Overview and Key Requirements
Papua New Guinea is a member of the Asia Pacific Group on Money Laundering (APG), and has committed to implement programs to prevent PNG’s financial system from being used for money laundering or terrorist financing activities.
The Financial Action Task Force’s (FATFs) 40 Recommendations are international standards that PNG has chosen to implement by virtue of its membership with the Asia Pacific Group (APG) on Money Laundering. APG is an autonomous and collaborative international organization founded in 1997 and consists of members within the Asia-Pacific region and a number of international and regional observers. One of the key objectives of the APG is to participate in, and co-operate with, the international anti-money laundering network – primarily with the FATF and with other regional anti-money laundering groups by ensuring that its member countries are implementing and complying with the internationally FATF requirements.
This prudential standard is also designed from the backdrop of the Bank of International’s (BIS)/Basel Committee’s 2011 revised, “core principles of effective banking supervision.” In particular, core principle 29- Abuse of Financial Services.
Beyond meeting obligations under international financial relationships, strong anti-money laundering measures support efforts to reduce corruption and tax avoidance and protect against PNG being used for criminal activities. The requirements under this Prudential Standard are consistent with the Proceeds of Crime Act 2005 (POCA) and regulations.
This Prudential Standard aims to ensure that each Authorised Institution (AI) documents and implements robust Know Your Customer (KYC) and anti-money laundering processes, meets obligations under the POCA and Financial Intelligence Unit (FIU)guidelines and operates to prevent the AI from being used to facilitate money laundering, corruption, tax avoidance and other criminal activity including terrorist financing. Greater understanding of customers and their financial arrangements through KYC procedures, also assists the Authorised Institution to develop and fine tune risk management processes.
The key requirement is that an Authorised Institution must implement a documented KYC and AML policies and procedures that incorporate:
- Customer Acceptance Policy;
- Customer Identification Procedures;
- Monitoring of Transactions; and
- Risk management.
In addition, each Authorised Institution must implement a program to review and remediate existing customer files to ensure appropriate risk categorization, completeness of files including identification of beneficial ownership, sources of wealth and political exposureTable of Contents
- This Prudential Standard applies to each Bank and Licensed Financial Institution authorized under the Banks and Financial Institutions Act 2000 (BFIAwhich are collectively referred to as Authorised Institutions (AIs) for the purposes of this prudential standard.
- It is a condition of the license of each AI and also responsible person to ensure that the AI complies with all requirements of this Prudential Standard.

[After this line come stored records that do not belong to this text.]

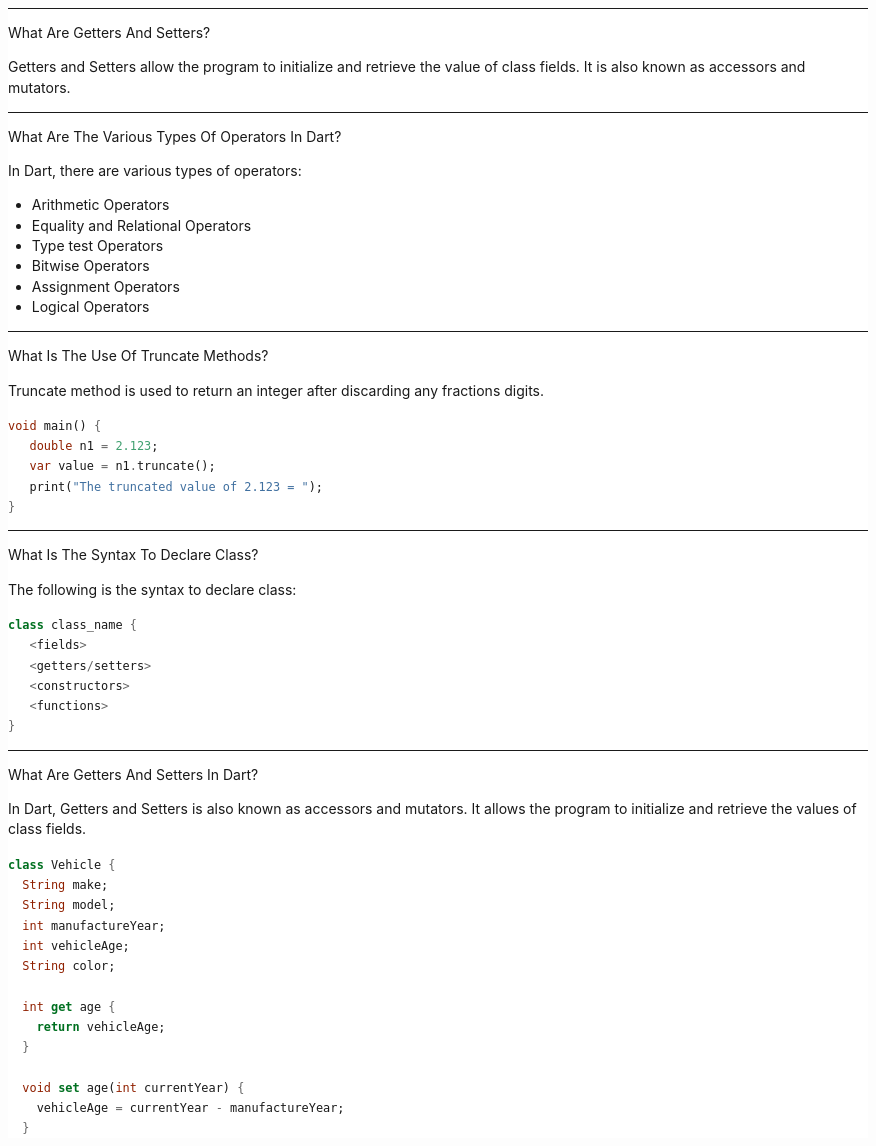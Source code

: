 
---

What Are Getters And Setters?

Getters and Setters allow the program to initialize and retrieve the value of class fields. It is also known as accessors and mutators.

---

What Are The Various Types Of Operators In Dart?

In Dart, there are various types of operators:

* Arithmetic Operators
* Equality and Relational Operators
* Type test Operators
* Bitwise Operators
* Assignment Operators
* Logical Operators

---

What Is The Use Of Truncate Methods?

Truncate method is used to return an integer after discarding any fractions digits.

```dart
void main() {
   double n1 = 2.123;
   var value = n1.truncate();
   print("The truncated value of 2.123 = ");
}
```

---

What Is The Syntax To Declare Class?

The following is the syntax to declare class:

```dart
class class_name {
   <fields>
   <getters/setters>
   <constructors>
   <functions>
}
```

---

What Are Getters And Setters In Dart?

In Dart, Getters and Setters is also known as accessors and mutators. It allows the program to initialize and retrieve the values of class fields.

```dart
class Vehicle {
  String make;
  String model;
  int manufactureYear;
  int vehicleAge;
  String color;

  int get age {
    return vehicleAge;
  }

  void set age(int currentYear) {
    vehicleAge = currentYear - manufactureYear;
  }

```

- This Prudential Standard should be read in conjunction with:
- The Proceeds of Crime Act (2005); and
- Guidelines issued by the Papua New Guinea Financial Intelligence Unit under Section 14 (c ) of the Proceeds of Crime Act 2005
- Refer to BPS 001 Bank of Papua New Guinea Prudential Standards – Glossary and Definitions for a complete set of definitions and glossary of terms used in this Prudential Standard. Defined terms are hyperlinked in the electronic version of this Prudential Standard.
- For the purposes of this prudential standard, a ‘Customer’ is:
- a person or entity that opens, closes, operates or maintains an account, conducts a transaction and/or has a business relationship with the AI;
- a person on whose behalf the account is maintained (i.e. the beneficial owner) even if that person’s identity is unknown to the AI;
- beneficiaries of transactions conducted by professional intermediaries, such as chartered accountants, solicitors, stock brokers, trusts and similar;
- aperson or entity connected with a wire transfer or electronic funds transfer as either sender, correspondent or beneficiary either domestically or internationally in which the AI is involved;
- a person or entity that engages in transactions involving high demand value demand drafts or cash or obtains a stored-value instrument from the AI;
- a person or entity that applies for, opens, holds or uses a deposit box;
- a person or entity that obtains or holds a loan or mortgage;
- a person or entity who transacts on a third party account or conducts transactions on behalf of another person or entity; and
- a person or entity who attempts to do any of the above but is rejected or refused by the AI.
- For the purposes of KYC a “politically exposed person” is:
- a natural person who is or has been entrusted with prominent public functions whether in PNG or a foreign country;
- immediate family members of such a person; or
- associates of such a person, where“prominent public functions” includes the roles held by a head of state or province, a head of government, government ministers, senior and/or influential civil servants/officials entrusted with control of significant government assets or important government administrative role, senior judicial or military officials, senior executives of state owned corporations, and senior political party officials.